• Work instructions: Top to bottom, output the entries that follow exactly.

• Raw data:
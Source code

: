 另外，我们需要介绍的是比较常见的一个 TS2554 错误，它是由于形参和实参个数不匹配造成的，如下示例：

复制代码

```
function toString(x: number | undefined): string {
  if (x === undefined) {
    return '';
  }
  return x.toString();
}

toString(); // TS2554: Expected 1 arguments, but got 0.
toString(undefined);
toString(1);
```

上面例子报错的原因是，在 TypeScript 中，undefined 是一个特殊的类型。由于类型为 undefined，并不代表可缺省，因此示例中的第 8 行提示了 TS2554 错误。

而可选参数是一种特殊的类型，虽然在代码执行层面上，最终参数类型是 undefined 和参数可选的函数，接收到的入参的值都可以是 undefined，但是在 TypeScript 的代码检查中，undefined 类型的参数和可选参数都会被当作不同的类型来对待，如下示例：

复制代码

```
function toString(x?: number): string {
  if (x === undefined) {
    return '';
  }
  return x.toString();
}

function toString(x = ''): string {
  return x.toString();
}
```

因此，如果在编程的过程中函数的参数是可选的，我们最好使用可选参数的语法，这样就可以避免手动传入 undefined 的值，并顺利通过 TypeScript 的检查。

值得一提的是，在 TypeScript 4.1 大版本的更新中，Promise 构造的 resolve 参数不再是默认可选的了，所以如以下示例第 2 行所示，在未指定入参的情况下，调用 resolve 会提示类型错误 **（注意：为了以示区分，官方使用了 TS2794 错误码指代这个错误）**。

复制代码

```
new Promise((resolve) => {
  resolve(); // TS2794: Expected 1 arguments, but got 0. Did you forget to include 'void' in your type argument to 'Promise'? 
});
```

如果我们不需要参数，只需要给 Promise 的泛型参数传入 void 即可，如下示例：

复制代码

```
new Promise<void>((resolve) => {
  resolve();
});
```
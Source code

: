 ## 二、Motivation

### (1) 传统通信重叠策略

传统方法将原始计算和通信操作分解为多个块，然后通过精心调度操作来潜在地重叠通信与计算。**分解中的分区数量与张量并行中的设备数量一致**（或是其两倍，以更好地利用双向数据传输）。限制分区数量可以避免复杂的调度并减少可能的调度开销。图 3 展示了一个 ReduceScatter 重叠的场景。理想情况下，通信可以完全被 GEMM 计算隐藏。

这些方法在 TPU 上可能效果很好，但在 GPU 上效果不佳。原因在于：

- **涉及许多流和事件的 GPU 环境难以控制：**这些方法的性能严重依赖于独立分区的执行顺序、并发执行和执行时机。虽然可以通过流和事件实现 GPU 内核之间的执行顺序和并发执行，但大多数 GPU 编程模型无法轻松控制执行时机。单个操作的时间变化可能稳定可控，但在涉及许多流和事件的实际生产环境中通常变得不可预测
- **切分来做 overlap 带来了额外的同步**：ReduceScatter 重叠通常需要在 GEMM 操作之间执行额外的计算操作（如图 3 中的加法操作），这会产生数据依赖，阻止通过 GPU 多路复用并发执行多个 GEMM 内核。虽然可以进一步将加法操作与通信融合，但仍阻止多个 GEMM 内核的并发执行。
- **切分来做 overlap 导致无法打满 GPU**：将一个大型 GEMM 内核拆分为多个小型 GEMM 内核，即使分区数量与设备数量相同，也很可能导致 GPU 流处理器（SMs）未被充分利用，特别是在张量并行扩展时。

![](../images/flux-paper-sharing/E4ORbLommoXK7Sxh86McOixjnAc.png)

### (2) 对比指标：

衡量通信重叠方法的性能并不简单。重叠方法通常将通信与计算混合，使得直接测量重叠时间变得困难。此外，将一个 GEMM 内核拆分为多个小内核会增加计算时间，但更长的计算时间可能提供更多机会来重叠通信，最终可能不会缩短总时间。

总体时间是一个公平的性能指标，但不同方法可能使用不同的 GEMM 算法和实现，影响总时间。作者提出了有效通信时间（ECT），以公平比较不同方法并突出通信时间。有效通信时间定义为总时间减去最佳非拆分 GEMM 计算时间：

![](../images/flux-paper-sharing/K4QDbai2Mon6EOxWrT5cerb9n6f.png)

• Your response:
Source code

: 另外，我们需要介绍的是比较常见的一个 TS2554 错误，它是由于形参和实参个数不匹配造成的，如下示例：

复制代码

```
function toString(x: number | undefined): string {
  if (x === undefined) {
    return '';
  }
  return x.toString();
}

toString(); // TS2554: Expected 1 arguments, but got 0.
toString(undefined);
toString(1);
```

上面例子报错的原因是，在 TypeScript 中，undefined 是一个特殊的类型。由于类型为 undefined，并不代表可缺省，因此示例中的第 8 行提示了 TS2554 错误。

而可选参数是一种特殊的类型，虽然在代码执行层面上，最终参数类型是 undefined 和参数可选的函数，接收到的入参的值都可以是 undefined，但是在 TypeScript 的代码检查中，undefined 类型的参数和可选参数都会被当作不同的类型来对待，如下示例：

复制代码

```
function toString(x?: number): string {
  if (x === undefined) {
    return '';
  }
  return x.toString();
}

function toString(x = ''): string {
  return x.toString();
}
```

因此，如果在编程的过程中函数的参数是可选的，我们最好使用可选参数的语法，这样就可以避免手动传入 undefined 的值，并顺利通过 TypeScript 的检查。

值得一提的是，在 TypeScript 4.1 大版本的更新中，Promise 构造的 resolve 参数不再是默认可选的了，所以如以下示例第 2 行所示，在未指定入参的情况下，调用 resolve 会提示类型错误 **（注意：为了以示区分，官方使用了 TS2794 错误码指代这个错误）**。

复制代码

```
new Promise((resolve) => {
  resolve(); // TS2794: Expected 1 arguments, but got 0. Did you forget to include 'void' in your type argument to 'Promise'? 
});
```

如果我们不需要参数，只需要给 Promise 的泛型参数传入 void 即可，如下示例：

复制代码

```
new Promise<void>((resolve) => {
  resolve();
});
```
Source code

: ## 二、Motivation

### (1) 传统通信重叠策略

传统方法将原始计算和通信操作分解为多个块，然后通过精心调度操作来潜在地重叠通信与计算。**分解中的分区数量与张量并行中的设备数量一致**（或是其两倍，以更好地利用双向数据传输）。限制分区数量可以避免复杂的调度并减少可能的调度开销。图 3 展示了一个 ReduceScatter 重叠的场景。理想情况下，通信可以完全被 GEMM 计算隐藏。

这些方法在 TPU 上可能效果很好，但在 GPU 上效果不佳。原因在于：

- **涉及许多流和事件的 GPU 环境难以控制：**这些方法的性能严重依赖于独立分区的执行顺序、并发执行和执行时机。虽然可以通过流和事件实现 GPU 内核之间的执行顺序和并发执行，但大多数 GPU 编程模型无法轻松控制执行时机。单个操作的时间变化可能稳定可控，但在涉及许多流和事件的实际生产环境中通常变得不可预测
- **切分来做 overlap 带来了额外的同步**：ReduceScatter 重叠通常需要在 GEMM 操作之间执行额外的计算操作（如图 3 中的加法操作），这会产生数据依赖，阻止通过 GPU 多路复用并发执行多个 GEMM 内核。虽然可以进一步将加法操作与通信融合，但仍阻止多个 GEMM 内核的并发执行。
- **切分来做 overlap 导致无法打满 GPU**：将一个大型 GEMM 内核拆分为多个小型 GEMM 内核，即使分区数量与设备数量相同，也很可能导致 GPU 流处理器（SMs）未被充分利用，特别是在张量并行扩展时。

![](../images/flux-paper-sharing/E4ORbLommoXK7Sxh86McOixjnAc.png)

### (2) 对比指标：

衡量通信重叠方法的性能并不简单。重叠方法通常将通信与计算混合，使得直接测量重叠时间变得困难。此外，将一个 GEMM 内核拆分为多个小内核会增加计算时间，但更长的计算时间可能提供更多机会来重叠通信，最终可能不会缩短总时间。

总体时间是一个公平的性能指标，但不同方法可能使用不同的 GEMM 算法和实现，影响总时间。作者提出了有效通信时间（ECT），以公平比较不同方法并突出通信时间。有效通信时间定义为总时间减去最佳非拆分 GEMM 计算时间：

![](../images/flux-paper-sharing/K4QDbai2Mon6EOxWrT5cerb9n6f.png)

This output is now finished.